▶ **WHAT THE TASK REQUIRES**: Go through the material underneath and show every line where the string "that" occurs.

▶ **GIVEN DATA**:
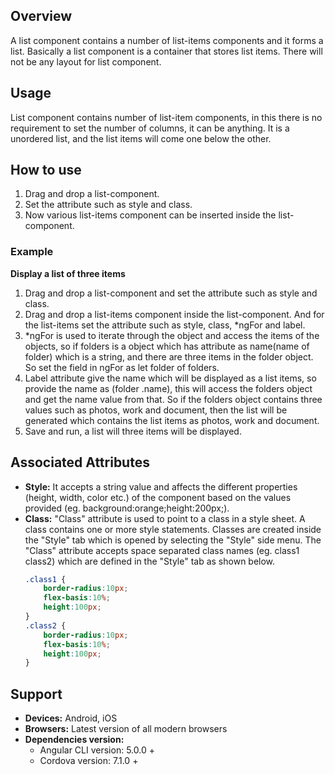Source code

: ## Overview 
A list component contains a number of list-items components and it forms a list. Basically a list component is a container that stores list items. There will not be any layout for list component.
## Usage 
List component contains number of list-item components, in this there is no requirement to set the number of columns, it can be anything. It is a unordered list, and the list items will come one below the other. 
## How to use
1. Drag and drop a list-component.
2. Set the attribute such as style and class. 
3. Now various list-items component can be inserted inside the list-component.

### Example
**Display a list of three items** 
1. Drag and drop a list-component and set the attribute such as style and class.
2. Drag and drop a list-items component inside the list-component. And for the list-items set the attribute such as style, class, *ngFor and label.
3. *ngFor is used to iterate through the object and access the items of the objects, so if folders is a object which has attribute as name(name of folder) which is a string, and there are three items in the folder object. So set the field in ngFor as let folder of folders.
4. Label attribute give the name which will be displayed as a list items, so provide the name as (folder .name), this will access the folders object and get the name value from that. So if the folders object contains three values such as photos, work and document, then the list will be generated which contains the list items as photos, work and document.
5. Save and run, a list will three items will be displayed.

## Associated Attributes 
- **Style:** It accepts a string value and affects the different properties (height, width, color etc.) of the component based on the values provided (eg. background:orange;height:200px;).
- **Class:** "Class" attribute is used to point to a class in a style sheet. A class contains one or more style statements. Classes are created inside the "Style" tab which is opened by selecting the "Style" side menu. The "Class" attribute accepts space separated class names (eg. class1 class2) which are defined in the "Style" tab as shown below.
    ```css
    .class1 {
        border-radius:10px;
        flex-basis:10%;
        height:100px;
    }
    .class2 {
        border-radius:10px;
        flex-basis:10%;
        height:100px;
    }
    
    ```
## Support
- **Devices:** Android, iOS
- **Browsers:**  Latest version of all modern browsers
- **Dependencies version:** 
    - Angular CLI version: 5.0.0 + 
    - Cordova version: 7.1.0 +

▶ **TASK OUTPUT**:
A list component contains a number of list-items components and it forms a list. Basically a list component is a container that stores list items. There will not be any layout for list component.
4. Label attribute give the name which will be displayed as a list items, so provide the name as (folder .name), this will access the folders object and get the name value from that. So if the folders object contains three values such as photos, work and document, then the list will be generated which contains the list items as photos, work and document.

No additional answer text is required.